Senior Emily Vayda recently started a club called the Gleaning Crew. Vayda said the Gleaning Crew is an offshoot of Campus Kitchens, an SGA-recognized club that she is president of. However, Vayda is choosing not to seek SGA recognition.

“I intentionally did not bring it up to SGA because I really want it be a very low-level, low-key club that people can come join,” she said. “If you don’t need financial aid in any way and you just want people to be interested in the thing you’re interested in, I think it’s just better to make a club that doesn’t need a president or treasurer, or a mission statement and things like that.”

Once a club is recognized they are obligated to attend a variety of events organized by club affairs.
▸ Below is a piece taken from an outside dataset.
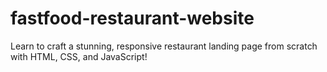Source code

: # fastfood-restaurant-website
 Learn to craft a stunning, responsive restaurant landing page from scratch with HTML, CSS, and JavaScript!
There is a treasurer’s workshop in the fall, which explains to club signers ways to fundraise and how to handle money, Brown said. Club Affairs also hosts a social justice training in the fall. This is separated into two nights, one for club sports and another for all other clubs.

“I think it’s good that they do the social justice trainings,” Vayda said. “It’s really good for clubs. All of the clubs have a social impact, and so based on who you’re letting into your club and how you run your club, you could be inadvertently socially unjust.”

Brown, Treasurer Roger DaGama and Finance Committee Chair Jacquelyn Langham will hold a fundraising workshop in the spring. The event is focused on fundraising ideas and methods, Brown said.  

Despite Club Affairs being responsible for overseeing all activities related to SGA clubs and organizations, not all clubs are in close contact with the committee.

“Honestly, it’s mostly just Roger [DaGama] that we deal with,” said senior Emma Simmons, president of FeelGood. “Every year we have a meeting with the financial committee and we discuss with them the progressions of the future of FeelGood. But there’s never talk with anyone else.”

However, this is not unusual, according to DaGama, who maintains the accounts of all SGA organizations. DaGama said that it is typical for clubs to have more interaction with the treasurer than Club Affairs.

Vayda also said interaction with SGA is limited, except for mandatory events. She said the primary reasons for Campus Kitchen to be SGA recognized is for financial support and storage.

“As a club we don’t really spend a lot of time dealing with SGA people unless they have issues with us or we have mandatory meetings we have to go to” she said.

The Club Affairs Committee and the SGA executive team are working to improve the relationship that exists between SGA and the organizations.

“This year, our big thing is promoting the clubs, especially the events. I think it’s great to just support the leaders on campus,” Brown said.